Since the change was introduced, there has been a lot of uncertainty and even misinformation in the market about ways to mitigate the impact. Last week, SARS issued a statement and a list of frequently asked questions to assist employees, employers and the public. The aim with the list is to offer clarity and to ensure consistency of certain practical and technical aspects relating to the amendment, SARS said in a statement.
One of the issues that has been at the heart of a lot of the confusion relates to formal immigration and the effect of that on tax residence. SARS stated clearly in the FAQs document that approval from the South African Reserve Bank (SARB) to emigrate from a financial perspective is not connected to an individual’s tax residence. ‘Financial (formal) emigration is merely one factor that may be considered to determine whether or not an individual broke his tax residence.’ An individual’s tax residence is not automatically broken when he financially emigrates.

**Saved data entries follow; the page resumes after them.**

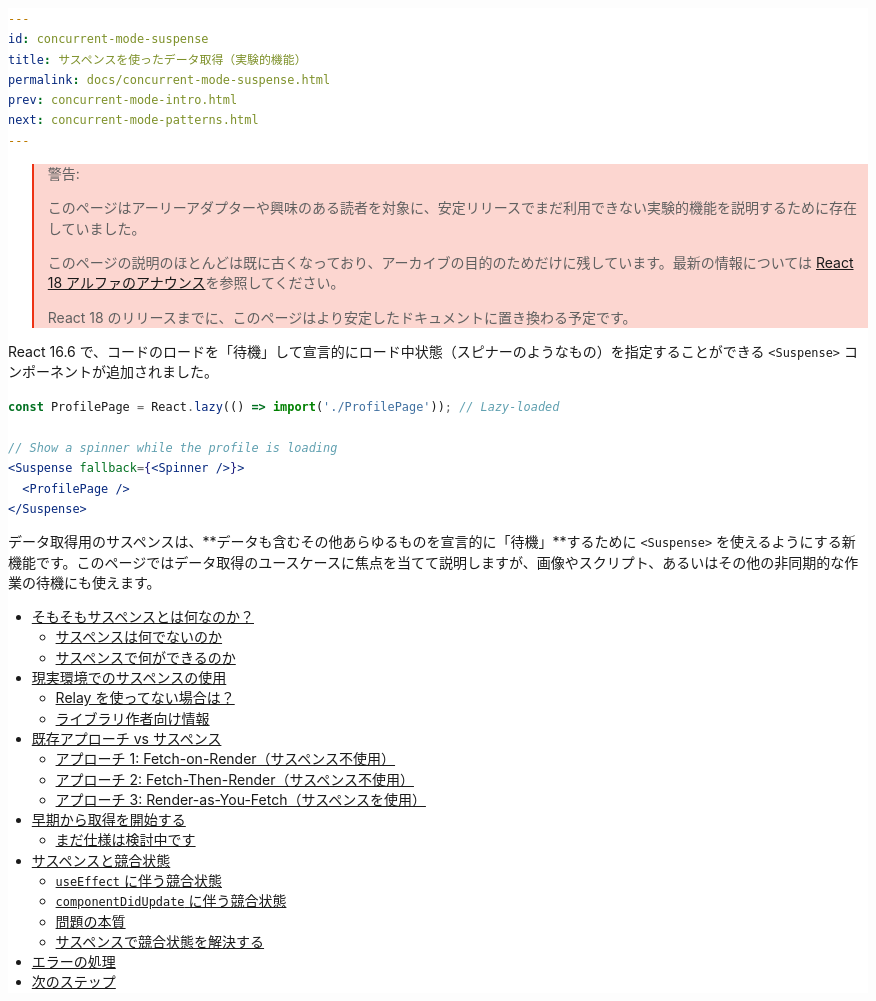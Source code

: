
 ```yaml
---
id: concurrent-mode-suspense
title: サスペンスを使ったデータ取得（実験的機能）
permalink: docs/concurrent-mode-suspense.html
prev: concurrent-mode-intro.html
next: concurrent-mode-patterns.html
---
```


<style>
.scary > blockquote {
  background-color: rgba(237, 51, 21, 0.2);
  border-left-color: #ed3315;
}
</style>

<div class="scary">

>警告:
>
> このページはアーリーアダプターや興味のある読者を対象に、安定リリースでまだ利用できない実験的機能を説明するために存在していました。
>
> このページの説明のほとんどは既に古くなっており、アーカイブの目的のためだけに残しています。最新の情報については [React 18 アルファのアナウンス](/blog/2021/06/08/the-plan-for-react-18.html)を参照してください。
>
> React 18 のリリースまでに、このページはより安定したドキュメントに置き換わる予定です。

</div>

React 16.6 で、コードのロードを「待機」して宣言的にロード中状態（スピナーのようなもの）を指定することができる `<Suspense>` コンポーネントが追加されました。

```jsx
const ProfilePage = React.lazy(() => import('./ProfilePage')); // Lazy-loaded

// Show a spinner while the profile is loading
<Suspense fallback={<Spinner />}>
  <ProfilePage />
</Suspense>
```

データ取得用のサスペンスは、**データも含むその他あらゆるものを宣言的に「待機」**するために `<Suspense>` を使えるようにする新機能です。このページではデータ取得のユースケースに焦点を当てて説明しますが、画像やスクリプト、あるいはその他の非同期的な作業の待機にも使えます。

- [そもそもサスペンスとは何なのか？](#what-is-suspense-exactly)
  - [サスペンスは何でないのか](#what-suspense-is-not)
  - [サスペンスで何ができるのか](#what-suspense-lets-you-do)
- [現実環境でのサスペンスの使用](#using-suspense-in-practice)
  - [Relay を使ってない場合は？](#what-if-i-dont-use-relay)
  - [ライブラリ作者向け情報](#for-library-authors)
- [既存アプローチ vs サスペンス](#traditional-approaches-vs-suspense)
  - [アプローチ 1: Fetch-on-Render（サスペンス不使用）](#approach-1-fetch-on-render-not-using-suspense)
  - [アプローチ 2: Fetch-Then-Render（サスペンス不使用）](#approach-2-fetch-then-render-not-using-suspense)
  - [アプローチ 3: Render-as-You-Fetch（サスペンスを使用）](#approach-3-render-as-you-fetch-using-suspense)
- [早期から取得を開始する](#start-fetching-early)
  - [まだ仕様は検討中です](#were-still-figuring-this-out)
- [サスペンスと競合状態](#suspense-and-race-conditions)
  - [`useEffect` に伴う競合状態](#race-conditions-with-useeffect)
  - [`componentDidUpdate` に伴う競合状態](#race-conditions-with-componentdidupdate)
  - [問題の本質](#the-problem)
  - [サスペンスで競合状態を解決する](#solving-race-conditions-with-suspense)
- [エラーの処理](#handling-errors)
- [次のステップ](#next-steps)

The deciding factor remains whether or not an individual ceased to be ‘ordinarily resident’ in South Africa.
Hugo van Zyl, deputy chair of the South African Institute of Tax Professionals’ personal tax work group, says leaving the country and notifying SARS is not adequate. To be deemed non-resident for tax purposes, the individual will be subjected to the ordinarily resident and the physical presence tests on an annual basis. It is, however, possible to be deemed a resident of another country in terms of a double tax agreement between SA and the other country. If a person is then considered a non-resident for tax purposes, any income earned in a foreign jurisdiction will not be subjected to South African tax.

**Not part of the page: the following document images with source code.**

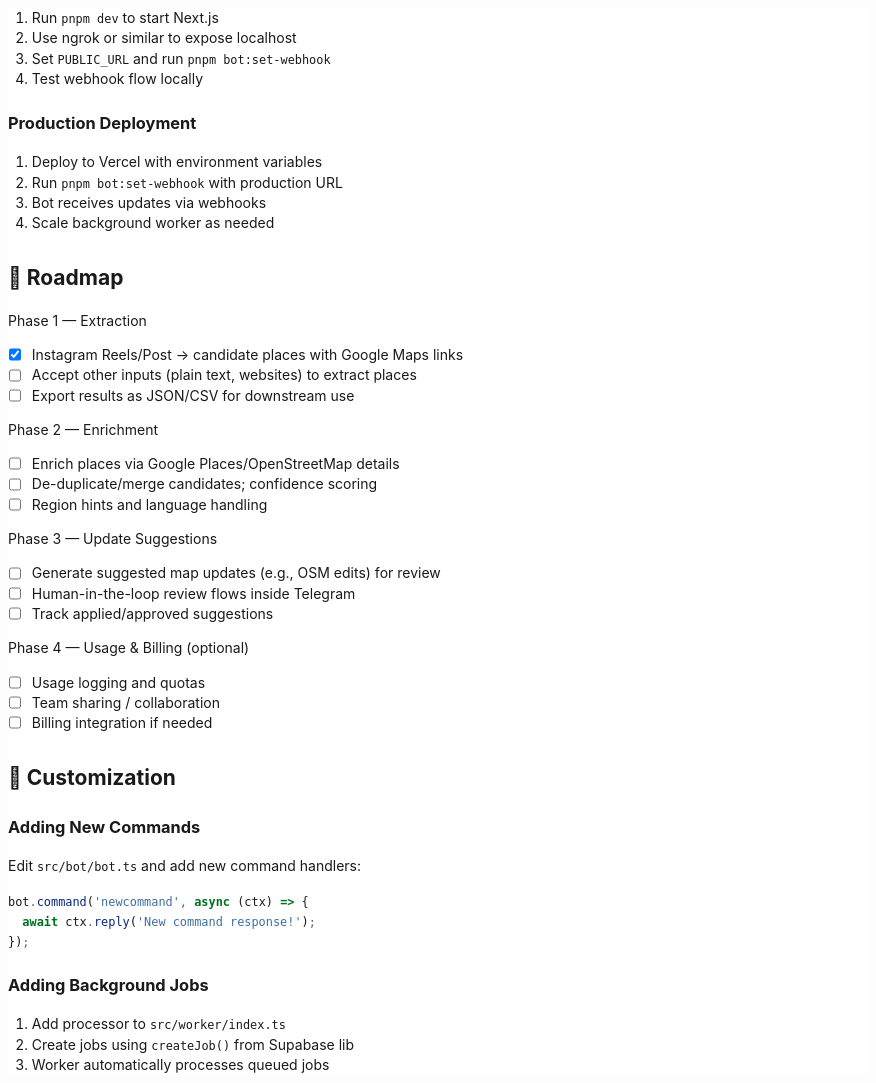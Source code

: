 1. Run `pnpm dev` to start Next.js
2. Use ngrok or similar to expose localhost
3. Set `PUBLIC_URL` and run `pnpm bot:set-webhook`
4. Test webhook flow locally

### Production Deployment

1. Deploy to Vercel with environment variables
2. Run `pnpm bot:set-webhook` with production URL
3. Bot receives updates via webhooks
4. Scale background worker as needed

## 🧭 Roadmap

Phase 1 — Extraction

- [x] Instagram Reels/Post → candidate places with Google Maps links
- [ ] Accept other inputs (plain text, websites) to extract places
- [ ] Export results as JSON/CSV for downstream use

Phase 2 — Enrichment

- [ ] Enrich places via Google Places/OpenStreetMap details
- [ ] De-duplicate/merge candidates; confidence scoring
- [ ] Region hints and language handling

Phase 3 — Update Suggestions

- [ ] Generate suggested map updates (e.g., OSM edits) for review
- [ ] Human-in-the-loop review flows inside Telegram
- [ ] Track applied/approved suggestions

Phase 4 — Usage & Billing (optional)

- [ ] Usage logging and quotas
- [ ] Team sharing / collaboration
- [ ] Billing integration if needed

## 🔧 Customization

### Adding New Commands

Edit `src/bot/bot.ts` and add new command handlers:

```typescript
bot.command('newcommand', async (ctx) => {
  await ctx.reply('New command response!');
});
```

### Adding Background Jobs

1. Add processor to `src/worker/index.ts`
2. Create jobs using `createJob()` from Supabase lib
3. Worker automatically processes queued jobs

Several role players in the tax industry have caused confusion by suggesting that formal emigration is a sure way out of being taxed on foreign income. Elzahne Henn, tax director at Mazars, says a correctly followed financial emigration process is an objective factor that may be ‘indicative’ of a person’s intention to break tax residency in South Africa. She says it is definitely not conclusive that a person has broken tax residency. ‘A correctly followed financial emigration will in our view not absolutely discharge a taxpayer’s onus of proof against SARS to evidence non-residency for tax purposes’, she warns. One’s status as non-resident for tax purposes is not determined by a single fact, but rather a balance of circumstances. ‘SARS may challenge a person’s intention to emigrate financially if other objective factors suggest that South Africa is still his main or principal place of residence.’
Tax experts have also cautioned against making rash decisions in terms of formal emigration or becoming a non-resident for tax purposes as it triggers capital gains tax on the ‘deemed disposal’ of the individual’s worldwide assets at the time of becoming a non-resident. This can be an extremely expensive exercise.